Van deze diepe plas hebben we een ondiepere plas gemaakt waarbij de natuur in en rondom het water kan floreren.
De Koornwaard ligt in het uiterste westen van Gelderland, in het rivierengebied, en is een voormalige zand- en kleiwinplas. De plas is volledig in eigendom van Staatsbosbeheer. Staatsbosbeheer wilde de natuurwaarden in en rond de plas verhogen. De afgelopen jaren hebben Staatsbosbeheer, Waterschap Rivierenland en onze dochteronderneming Grondbank GMG in nauwe samenwerking een plan gemaakt en uitgevoerd om in en rond de plas een goede basis te creëren voor natuurontwikkeling.
Diepe plas
Door zand- en kleiwinning in het verleden is de plas De Koornwaard ontstaan. Na de winning van het zand en de klei was de plas 22 meter diep. Diepe plassen horen van nature niet thuis in het riviersysteem en de diepte is bovendien een ecologisch ongunstige situatie. In dit soort diepe plassen kunnen flora en fauna zich onder water beperkt ontwikkelen. Het zijn koude, donkere plassen met steile oevers. De plas is daardoor in de diepere delen ongeschikt voor waterplanten en de plasbodem is onbereikbaar voor duikende watervogels.

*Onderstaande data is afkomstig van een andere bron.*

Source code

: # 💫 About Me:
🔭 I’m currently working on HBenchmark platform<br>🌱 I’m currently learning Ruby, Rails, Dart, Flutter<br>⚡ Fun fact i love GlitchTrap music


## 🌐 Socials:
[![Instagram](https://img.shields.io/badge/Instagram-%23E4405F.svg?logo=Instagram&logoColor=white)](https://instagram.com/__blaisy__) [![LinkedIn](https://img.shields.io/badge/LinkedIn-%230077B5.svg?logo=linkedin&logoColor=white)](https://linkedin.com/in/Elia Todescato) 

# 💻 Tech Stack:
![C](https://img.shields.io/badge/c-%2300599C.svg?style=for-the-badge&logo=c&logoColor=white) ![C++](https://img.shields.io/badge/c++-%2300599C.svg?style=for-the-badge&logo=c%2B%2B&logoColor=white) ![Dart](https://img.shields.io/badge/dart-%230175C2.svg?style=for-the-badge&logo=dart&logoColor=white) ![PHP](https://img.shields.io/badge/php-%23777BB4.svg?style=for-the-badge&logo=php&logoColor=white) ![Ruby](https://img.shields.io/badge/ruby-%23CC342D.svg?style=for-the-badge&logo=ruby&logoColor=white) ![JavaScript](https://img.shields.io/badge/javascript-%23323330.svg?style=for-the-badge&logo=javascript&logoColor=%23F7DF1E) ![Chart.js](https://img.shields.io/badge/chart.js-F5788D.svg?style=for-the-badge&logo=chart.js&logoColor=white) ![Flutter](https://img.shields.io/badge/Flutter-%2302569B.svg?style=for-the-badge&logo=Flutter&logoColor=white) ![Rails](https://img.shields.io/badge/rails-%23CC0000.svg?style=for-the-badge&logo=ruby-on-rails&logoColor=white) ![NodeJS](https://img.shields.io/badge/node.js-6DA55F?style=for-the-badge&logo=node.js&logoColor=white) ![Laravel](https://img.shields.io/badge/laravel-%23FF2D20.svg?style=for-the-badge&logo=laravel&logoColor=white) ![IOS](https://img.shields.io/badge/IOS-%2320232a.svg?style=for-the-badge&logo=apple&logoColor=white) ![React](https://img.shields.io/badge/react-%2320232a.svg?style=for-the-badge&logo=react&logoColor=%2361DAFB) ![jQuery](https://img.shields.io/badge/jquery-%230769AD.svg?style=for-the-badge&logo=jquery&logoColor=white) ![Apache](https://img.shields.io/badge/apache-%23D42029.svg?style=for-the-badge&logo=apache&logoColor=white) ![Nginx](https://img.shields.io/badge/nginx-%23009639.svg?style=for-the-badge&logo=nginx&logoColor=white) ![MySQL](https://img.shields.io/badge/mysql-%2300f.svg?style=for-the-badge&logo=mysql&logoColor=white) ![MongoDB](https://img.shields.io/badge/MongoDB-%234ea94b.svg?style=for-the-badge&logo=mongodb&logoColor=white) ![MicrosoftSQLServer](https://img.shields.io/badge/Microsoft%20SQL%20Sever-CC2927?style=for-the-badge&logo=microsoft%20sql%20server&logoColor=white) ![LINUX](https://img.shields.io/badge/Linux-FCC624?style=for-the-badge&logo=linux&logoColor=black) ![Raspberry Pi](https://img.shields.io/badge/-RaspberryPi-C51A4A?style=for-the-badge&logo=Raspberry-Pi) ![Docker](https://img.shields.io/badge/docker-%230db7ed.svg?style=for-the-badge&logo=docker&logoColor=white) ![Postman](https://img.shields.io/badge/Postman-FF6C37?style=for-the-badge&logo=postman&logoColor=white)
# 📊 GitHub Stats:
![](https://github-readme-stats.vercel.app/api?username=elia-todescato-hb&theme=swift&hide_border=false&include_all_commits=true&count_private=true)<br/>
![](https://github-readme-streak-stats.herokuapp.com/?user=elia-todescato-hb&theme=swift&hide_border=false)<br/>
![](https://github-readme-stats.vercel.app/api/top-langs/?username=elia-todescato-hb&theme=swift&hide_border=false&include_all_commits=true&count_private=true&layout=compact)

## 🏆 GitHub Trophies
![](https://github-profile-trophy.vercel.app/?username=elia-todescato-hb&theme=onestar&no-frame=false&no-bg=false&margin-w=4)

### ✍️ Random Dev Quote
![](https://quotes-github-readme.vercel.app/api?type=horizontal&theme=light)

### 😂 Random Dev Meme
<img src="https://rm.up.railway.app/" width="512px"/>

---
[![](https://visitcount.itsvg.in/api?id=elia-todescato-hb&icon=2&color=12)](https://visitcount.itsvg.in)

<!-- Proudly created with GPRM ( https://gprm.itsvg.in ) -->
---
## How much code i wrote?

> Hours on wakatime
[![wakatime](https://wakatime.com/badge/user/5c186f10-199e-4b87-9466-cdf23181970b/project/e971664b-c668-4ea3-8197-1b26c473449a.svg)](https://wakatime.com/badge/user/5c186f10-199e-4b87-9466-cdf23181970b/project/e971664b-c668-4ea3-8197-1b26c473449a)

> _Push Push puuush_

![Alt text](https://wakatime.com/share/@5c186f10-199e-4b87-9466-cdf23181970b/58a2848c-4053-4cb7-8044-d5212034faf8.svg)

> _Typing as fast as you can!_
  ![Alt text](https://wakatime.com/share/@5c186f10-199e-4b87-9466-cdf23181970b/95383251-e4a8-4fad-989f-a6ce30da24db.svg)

Natuurontwikkeling door verondieping
Staatsbosbeheer wilde de plas natuurlijker maken. Ook omdat de plas en de directe omgeving onderdeel uitmaken van het Natura-2000 gebied, de Ecologische Hoofdstructuur (EHS) en de Kader Richtlijn Water (KRW). Grondbank GMG heeft de plas natuurlijk gemaakt door deze te verondiepen. Door het maken van flauwere onderwatertaluds en verondiepingen verbetert met name het onderwatermilieu en kan er zich op termijn een brede schakering aan waterplanten ontwikkelen. Als de bodem minder diep wordt en de oevers flauwer worden, kan het zonlicht namelijk de bodem over een groter oppervlak bereiken. Daardoor kunnen er planten groeien. En waar planten zijn, zijn vissen, andere waterdieren en vogels. Ook verbetert de waterkwaliteit, omdat de (onderwater)planten zuurstof afgeven aan het water.
Specie uit de Beneden-Linge
De herinrichting realiseerden we door het verantwoord en zorgvuldig toepassen van herbruikbare baggerspecie (waterbodem) dat vrijkwam bij het baggeren van de Beneden-Linge. Waterschap Rivierenland voerde in de Beneden-Linge baggerwerkzaamheden uit om de rivier weer beter bevaarbaar te maken. Hierbij kwam een grote hoeveelheid gebiedseigen materiaal vrij dat grotendeels geschikt was om weer nuttig toe te passen. Door dit lokale materiaal in te zetten voor de herinrichting van de Koornwaard vonden we een in alle opzichten duurzame oplossing om een goede basis te creëren voor natuurontwikkeling in en rondom de Koornwaard. Het project is in 2016 afgerond. De Koornwaard kan zich in alle rust gaan ontwikkelen.